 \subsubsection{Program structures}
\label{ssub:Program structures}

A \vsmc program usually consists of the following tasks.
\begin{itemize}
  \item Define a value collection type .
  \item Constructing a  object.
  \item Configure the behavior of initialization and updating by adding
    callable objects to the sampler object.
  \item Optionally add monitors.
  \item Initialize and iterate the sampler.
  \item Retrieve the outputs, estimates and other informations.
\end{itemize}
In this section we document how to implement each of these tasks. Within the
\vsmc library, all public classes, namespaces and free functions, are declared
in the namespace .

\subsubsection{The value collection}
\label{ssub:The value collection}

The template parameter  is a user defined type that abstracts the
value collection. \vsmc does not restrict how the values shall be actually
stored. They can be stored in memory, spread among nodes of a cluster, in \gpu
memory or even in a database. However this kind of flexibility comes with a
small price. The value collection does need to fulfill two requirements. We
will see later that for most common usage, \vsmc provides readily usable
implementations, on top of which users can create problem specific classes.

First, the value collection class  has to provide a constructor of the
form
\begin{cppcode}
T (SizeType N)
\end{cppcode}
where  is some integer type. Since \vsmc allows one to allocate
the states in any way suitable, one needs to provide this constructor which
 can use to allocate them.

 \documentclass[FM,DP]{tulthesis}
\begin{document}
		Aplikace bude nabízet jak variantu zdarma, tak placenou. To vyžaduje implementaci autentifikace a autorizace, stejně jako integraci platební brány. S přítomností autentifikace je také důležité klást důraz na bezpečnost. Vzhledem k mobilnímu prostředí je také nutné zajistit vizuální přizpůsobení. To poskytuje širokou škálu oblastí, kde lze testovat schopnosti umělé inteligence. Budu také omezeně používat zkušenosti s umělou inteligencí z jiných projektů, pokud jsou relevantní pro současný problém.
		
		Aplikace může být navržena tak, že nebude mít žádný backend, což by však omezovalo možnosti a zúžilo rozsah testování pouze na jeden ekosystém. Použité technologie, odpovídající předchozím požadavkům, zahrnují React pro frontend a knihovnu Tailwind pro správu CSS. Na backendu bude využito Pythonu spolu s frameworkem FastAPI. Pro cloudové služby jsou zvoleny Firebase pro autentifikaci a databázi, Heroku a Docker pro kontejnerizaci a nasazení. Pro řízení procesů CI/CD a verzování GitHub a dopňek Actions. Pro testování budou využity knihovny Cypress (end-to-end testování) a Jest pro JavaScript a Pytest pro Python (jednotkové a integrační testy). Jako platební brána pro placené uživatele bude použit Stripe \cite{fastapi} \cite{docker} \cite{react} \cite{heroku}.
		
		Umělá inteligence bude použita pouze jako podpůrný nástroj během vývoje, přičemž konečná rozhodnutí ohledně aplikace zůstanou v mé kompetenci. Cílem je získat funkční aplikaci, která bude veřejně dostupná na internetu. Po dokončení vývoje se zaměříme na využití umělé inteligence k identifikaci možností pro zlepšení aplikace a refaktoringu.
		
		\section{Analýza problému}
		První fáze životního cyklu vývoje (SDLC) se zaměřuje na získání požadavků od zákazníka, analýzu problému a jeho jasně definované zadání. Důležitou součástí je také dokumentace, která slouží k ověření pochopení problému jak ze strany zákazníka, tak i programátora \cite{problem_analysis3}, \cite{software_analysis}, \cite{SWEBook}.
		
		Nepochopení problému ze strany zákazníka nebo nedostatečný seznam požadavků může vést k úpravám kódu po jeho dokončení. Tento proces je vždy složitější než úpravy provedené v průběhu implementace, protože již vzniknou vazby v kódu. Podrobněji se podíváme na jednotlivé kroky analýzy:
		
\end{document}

#### [TASK TO COMPLETE]
Transcribe the data in full, matching every line exactly.

#### [RESULT OF THE EXERCISE]
 \subsubsection{Program structures}
\label{ssub:Program structures}

A \vsmc program usually consists of the following tasks.
\begin{itemize}
  \item Define a value collection type .
  \item Constructing a  object.
  \item Configure the behavior of initialization and updating by adding
    callable objects to the sampler object.
  \item Optionally add monitors.
  \item Initialize and iterate the sampler.
  \item Retrieve the outputs, estimates and other informations.
\end{itemize}
In this section we document how to implement each of these tasks. Within the
\vsmc library, all public classes, namespaces and free functions, are declared
in the namespace .

\subsubsection{The value collection}
\label{ssub:The value collection}

The template parameter  is a user defined type that abstracts the
value collection. \vsmc does not restrict how the values shall be actually
stored. They can be stored in memory, spread among nodes of a cluster, in \gpu
memory or even in a database. However this kind of flexibility comes with a
small price. The value collection does need to fulfill two requirements. We
will see later that for most common usage, \vsmc provides readily usable
implementations, on top of which users can create problem specific classes.

First, the value collection class  has to provide a constructor of the
form
\begin{cppcode}
T (SizeType N)
\end{cppcode}
where  is some integer type. Since \vsmc allows one to allocate
the states in any way suitable, one needs to provide this constructor which
 can use to allocate them.

 \documentclass[FM,DP]{tulthesis}
\begin{document}
		Aplikace bude nabízet jak variantu zdarma, tak placenou. To vyžaduje implementaci autentifikace a autorizace, stejně jako integraci platební brány. S přítomností autentifikace je také důležité klást důraz na bezpečnost. Vzhledem k mobilnímu prostředí je také nutné zajistit vizuální přizpůsobení. To poskytuje širokou škálu oblastí, kde lze testovat schopnosti umělé inteligence. Budu také omezeně používat zkušenosti s umělou inteligencí z jiných projektů, pokud jsou relevantní pro současný problém.
		
		Aplikace může být navržena tak, že nebude mít žádný backend, což by však omezovalo možnosti a zúžilo rozsah testování pouze na jeden ekosystém. Použité technologie, odpovídající předchozím požadavkům, zahrnují React pro frontend a knihovnu Tailwind pro správu CSS. Na backendu bude využito Pythonu spolu s frameworkem FastAPI. Pro cloudové služby jsou zvoleny Firebase pro autentifikaci a databázi, Heroku a Docker pro kontejnerizaci a nasazení. Pro řízení procesů CI/CD a verzování GitHub a dopňek Actions. Pro testování budou využity knihovny Cypress (end-to-end testování) a Jest pro JavaScript a Pytest pro Python (jednotkové a integrační testy). Jako platební brána pro placené uživatele bude použit Stripe \cite{fastapi} \cite{docker} \cite{react} \cite{heroku}.
		
		Umělá inteligence bude použita pouze jako podpůrný nástroj během vývoje, přičemž konečná rozhodnutí ohledně aplikace zůstanou v mé kompetenci. Cílem je získat funkční aplikaci, která bude veřejně dostupná na internetu. Po dokončení vývoje se zaměříme na využití umělé inteligence k identifikaci možností pro zlepšení aplikace a refaktoringu.
		
		\section{Analýza problému}
		První fáze životního cyklu vývoje (SDLC) se zaměřuje na získání požadavků od zákazníka, analýzu problému a jeho jasně definované zadání. Důležitou součástí je také dokumentace, která slouží k ověření pochopení problému jak ze strany zákazníka, tak i programátora \cite{problem_analysis3}, \cite{software_analysis}, \cite{SWEBook}.
		
		Nepochopení problému ze strany zákazníka nebo nedostatečný seznam požadavků může vést k úpravám kódu po jeho dokončení. Tento proces je vždy složitější než úpravy provedené v průběhu implementace, protože již vzniknou vazby v kódu. Podrobněji se podíváme na jednotlivé kroky analýzy:
		
\end{document}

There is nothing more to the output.